Free agent
- First baseman
- Born: March 24, 1985 (age 40) Santiago de Cuba, Cuba
- Bats: LeftThrows: Left

= José Julio Ruiz =

Cuban baseball player

José Julio Ruiz Barzán (born March 24, 1985) is a Cuban professional baseball player who is a free agent. After playing in the Cuban National Series for Santiago de Cuba from 2003 through 2009 and for the Cuba national baseball team in international tournaments, Ruiz defected from Cuba to play baseball in the United States.

==Career==
Ruiz debuted with Santiago de Cuba in the 2003-04 Serie Nacional, going 6 for 26 with a walk; he also pitched 1 1/3 innings, allowing four runs. He did not play in 2004-05. In 2005-06, he hit .357/.428/.473 but only homered twice in 241 AB despite manning a power position. He was 7th in the league in average.

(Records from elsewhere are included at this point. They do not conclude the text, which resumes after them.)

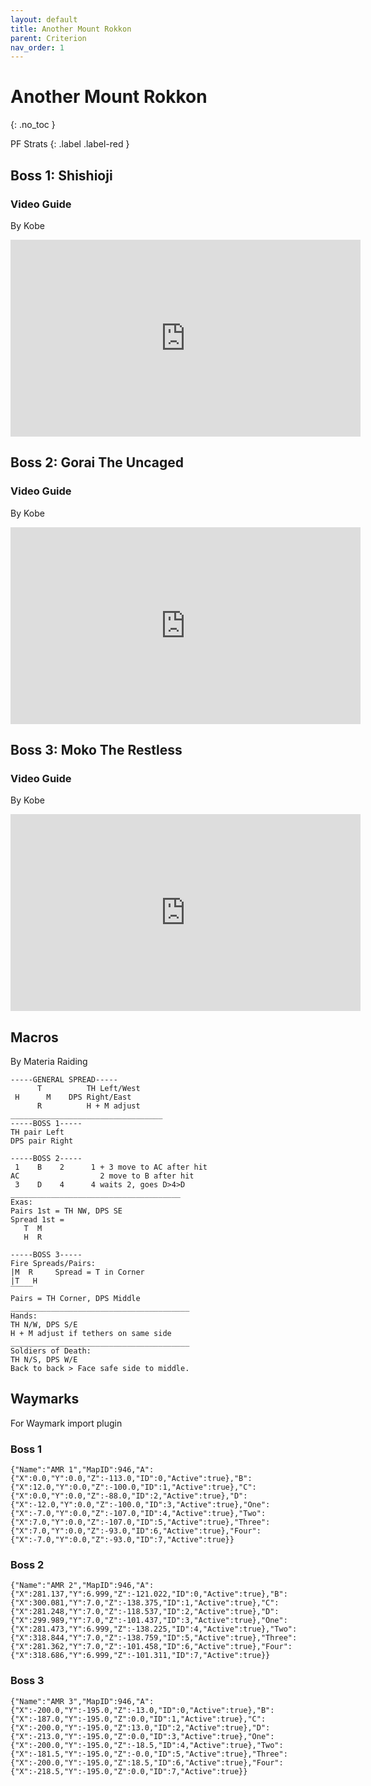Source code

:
 ```yaml
---
layout: default
title: Another Mount Rokkon
parent: Criterion
nav_order: 1
---
```


# Another Mount Rokkon
{: .no_toc }

PF Strats
{: .label .label-red }

## Boss 1: Shishioji
### Video Guide
By Kobe

<iframe width="560" height="315" src="https://www.youtube.com/embed/2jlH89oLsrs?si=rxIZ0MjlipEjdM15" title="YouTube video player" frameborder="0" allow="accelerometer; autoplay; clipboard-write; encrypted-media; gyroscope; picture-in-picture; web-share" allowfullscreen></iframe>

## Boss 2: Gorai The Uncaged
### Video Guide
By Kobe

<iframe width="560" height="315" src="https://www.youtube.com/embed/TzoNEWbMpQ0?si=fzKn8Pg3lcl98P1P" title="YouTube video player" frameborder="0" allow="accelerometer; autoplay; clipboard-write; encrypted-media; gyroscope; picture-in-picture; web-share" allowfullscreen></iframe>


## Boss 3: Moko The Restless
### Video Guide
By Kobe

<iframe width="560" height="315" src="https://www.youtube.com/embed/KghjI7xn6X0?si=mrD_DTU2TEw9N8NL" title="YouTube video player" frameborder="0" allow="accelerometer; autoplay; clipboard-write; encrypted-media; gyroscope; picture-in-picture; web-share" allowfullscreen></iframe>

## Macros
By Materia Raiding

```
-----GENERAL SPREAD-----
      T          TH Left/West
 H      M    DPS Right/East
      R          H + M adjust
__________________________________
-----BOSS 1-----
TH pair Left
DPS pair Right

-----BOSS 2-----
 1    B    2      1 + 3 move to AC after hit
AC                  2 move to B after hit
 3    D    4      4 waits 2, goes D>4>D
______________________________________
Exas: 
Pairs 1st = TH NW, DPS SE
Spread 1st =
   T  M
   H  R

-----BOSS 3-----
Fire Spreads/Pairs: 
|M  R     Spread = T in Corner
|T   H     
‾‾‾‾‾   
Pairs = TH Corner, DPS Middle
________________________________________
Hands:
TH N/W, DPS S/E
H + M adjust if tethers on same side
________________________________________
Soldiers of Death:
TH N/S, DPS W/E
Back to back > Face safe side to middle.
```

## Waymarks
For Waymark import plugin

### Boss 1
```
{"Name":"AMR 1","MapID":946,"A":{"X":0.0,"Y":0.0,"Z":-113.0,"ID":0,"Active":true},"B":{"X":12.0,"Y":0.0,"Z":-100.0,"ID":1,"Active":true},"C":{"X":0.0,"Y":0.0,"Z":-88.0,"ID":2,"Active":true},"D":{"X":-12.0,"Y":0.0,"Z":-100.0,"ID":3,"Active":true},"One":{"X":-7.0,"Y":0.0,"Z":-107.0,"ID":4,"Active":true},"Two":{"X":7.0,"Y":0.0,"Z":-107.0,"ID":5,"Active":true},"Three":{"X":7.0,"Y":0.0,"Z":-93.0,"ID":6,"Active":true},"Four":{"X":-7.0,"Y":0.0,"Z":-93.0,"ID":7,"Active":true}}
```

### Boss 2
```
{"Name":"AMR 2","MapID":946,"A":{"X":281.137,"Y":6.999,"Z":-121.022,"ID":0,"Active":true},"B":{"X":300.081,"Y":7.0,"Z":-138.375,"ID":1,"Active":true},"C":{"X":281.248,"Y":7.0,"Z":-118.537,"ID":2,"Active":true},"D":{"X":299.989,"Y":7.0,"Z":-101.437,"ID":3,"Active":true},"One":{"X":281.473,"Y":6.999,"Z":-138.225,"ID":4,"Active":true},"Two":{"X":318.844,"Y":7.0,"Z":-138.759,"ID":5,"Active":true},"Three":{"X":281.362,"Y":7.0,"Z":-101.458,"ID":6,"Active":true},"Four":{"X":318.686,"Y":6.999,"Z":-101.311,"ID":7,"Active":true}}
```

### Boss 3
```
{"Name":"AMR 3","MapID":946,"A":{"X":-200.0,"Y":-195.0,"Z":-13.0,"ID":0,"Active":true},"B":{"X":-187.0,"Y":-195.0,"Z":0.0,"ID":1,"Active":true},"C":{"X":-200.0,"Y":-195.0,"Z":13.0,"ID":2,"Active":true},"D":{"X":-213.0,"Y":-195.0,"Z":0.0,"ID":3,"Active":true},"One":{"X":-200.0,"Y":-195.0,"Z":-18.5,"ID":4,"Active":true},"Two":{"X":-181.5,"Y":-195.0,"Z":-0.0,"ID":5,"Active":true},"Three":{"X":-200.0,"Y":-195.0,"Z":18.5,"ID":6,"Active":true},"Four":{"X":-218.5,"Y":-195.0,"Z":0.0,"ID":7,"Active":true}}
```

Ruiz batted .323/.430/.455 in 2006-07 and led the Serie Nacional with 72 RBI. He was with Cuba for the 2007 World Port Tournament and put on a fine show, hitting .290/.405/.742. He was second in the tourney in slugging (behind Alfredo Despaigne), led in home runs (4, winning the World Port Tournament Home Run King award), tied Jordan Danks for second in runs (8, behind Hector Olivera Jr.), tied Roger Kieschnick for 4th in RBI (6), tied for second in doubles (2), second to Despaigne in total bases (23) and tied for 4th in walks (4).

Ruiz had another fine campaign in 2007-08 batting .341/.423/.492. He was third in the Serie Nacional with 83 runs, led with 126 hits, was 10th with 69 RBI (only 4th on his own team one year after leading the circuit), 8th with 182 total bases and led with 32 stolen bases (caught stealing 9 times).

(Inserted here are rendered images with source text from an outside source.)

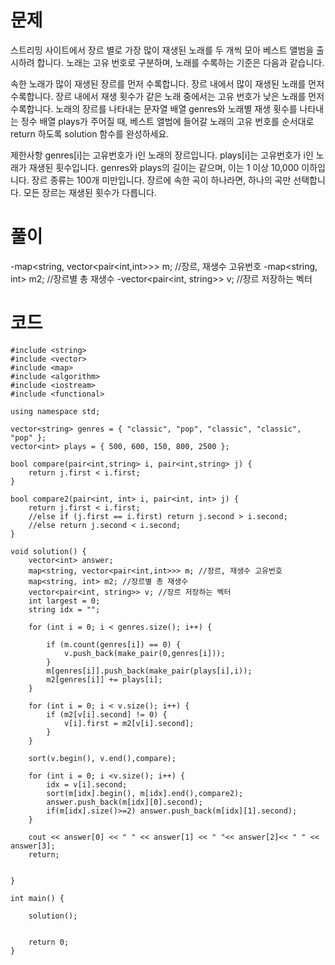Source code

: # 문제
스트리밍 사이트에서 장르 별로 가장 많이 재생된 노래를 두 개씩 모아 베스트 앨범을 출시하려 합니다. 노래는 고유 번호로 구분하며, 노래를 수록하는 기준은 다음과 같습니다.

속한 노래가 많이 재생된 장르를 먼저 수록합니다.
장르 내에서 많이 재생된 노래를 먼저 수록합니다.
장르 내에서 재생 횟수가 같은 노래 중에서는 고유 번호가 낮은 노래를 먼저 수록합니다.
노래의 장르를 나타내는 문자열 배열 genres와 노래별 재생 횟수를 나타내는 정수 배열 plays가 주어질 때, 베스트 앨범에 들어갈 노래의 고유 번호를 순서대로 return 하도록 solution 함수를 완성하세요.

제한사항
genres[i]는 고유번호가 i인 노래의 장르입니다.
plays[i]는 고유번호가 i인 노래가 재생된 횟수입니다.
genres와 plays의 길이는 같으며, 이는 1 이상 10,000 이하입니다.
장르 종류는 100개 미만입니다.
장르에 속한 곡이 하나라면, 하나의 곡만 선택합니다.
모든 장르는 재생된 횟수가 다릅니다.

# 풀이
-map<string, vector<pair<int,int>>> m; //장르, 재생수 고유번호
-map<string, int> m2; //장르별 총 재생수
-vector<pair<int, string>> v; //장르 저장하는 벡터

# 코드
```
#include <string>
#include <vector>
#include <map>
#include <algorithm>
#include <iostream>
#include <functional>

using namespace std;

vector<string> genres = { "classic", "pop", "classic", "classic", "pop" };
vector<int> plays = { 500, 600, 150, 800, 2500 };

bool compare(pair<int,string> i, pair<int,string> j) {
	return j.first < i.first;
}

bool compare2(pair<int, int> i, pair<int, int> j) {
	return j.first < i.first;
	//else if (j.first == i.first) return j.second > i.second;
	//else return j.second < i.second;
}

void solution() {
	vector<int> answer;
	map<string, vector<pair<int,int>>> m; //장르, 재생수 고유번호
	map<string, int> m2; //장르별 총 재생수
	vector<pair<int, string>> v; //장르 저장하는 벡터
	int largest = 0;
	string idx = "";

	for (int i = 0; i < genres.size(); i++) {
		
		if (m.count(genres[i]) == 0) {
			v.push_back(make_pair(0,genres[i]));
		}
		m[genres[i]].push_back(make_pair(plays[i],i));
		m2[genres[i]] += plays[i];
	}

	for (int i = 0; i < v.size(); i++) {
		if (m2[v[i].second] != 0) {
			v[i].first = m2[v[i].second];
		}
	}

	sort(v.begin(), v.end(),compare);

	for (int i = 0; i <v.size(); i++) {
		idx = v[i].second;
		sort(m[idx].begin(), m[idx].end(),compare2);
		answer.push_back(m[idx][0].second);
		if(m[idx].size()>=2) answer.push_back(m[idx][1].second);
	}

	cout << answer[0] << " " << answer[1] << " "<< answer[2]<< " " << answer[3];
	return;

	
}

int main() {

	solution();


	return 0;
}
```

Ruiz was hitting .305/.408/.467 after 52 games in 2008-09 with no steals after his speedy 2007-08 campaign. He then vanished from Cuban boxscores and was rumored to have defected to the Dominican Republic. The defection was confirmed in July, when Ruiz appeared in Miami, FL to announce his intention to try to make the majors.

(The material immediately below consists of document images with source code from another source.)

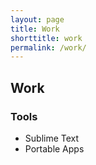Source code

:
 ```yaml
---
layout: page
title: Work
shorttitle: work
permalink: /work/
---
```


## Work

### Tools

* Sublime Text
* Portable Apps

Ruiz signed a one-year deal with the Tampa Bay Rays and made his US debut in 2010. When the Rays failed to re-sign him immediately after his contract expired, the Texas Rangers took him and invited him to spring training for the 2011 season.

After playing part of the 2019 season with the Southern Maryland Blue Crabs, Ruiz was released on July 2, 2019.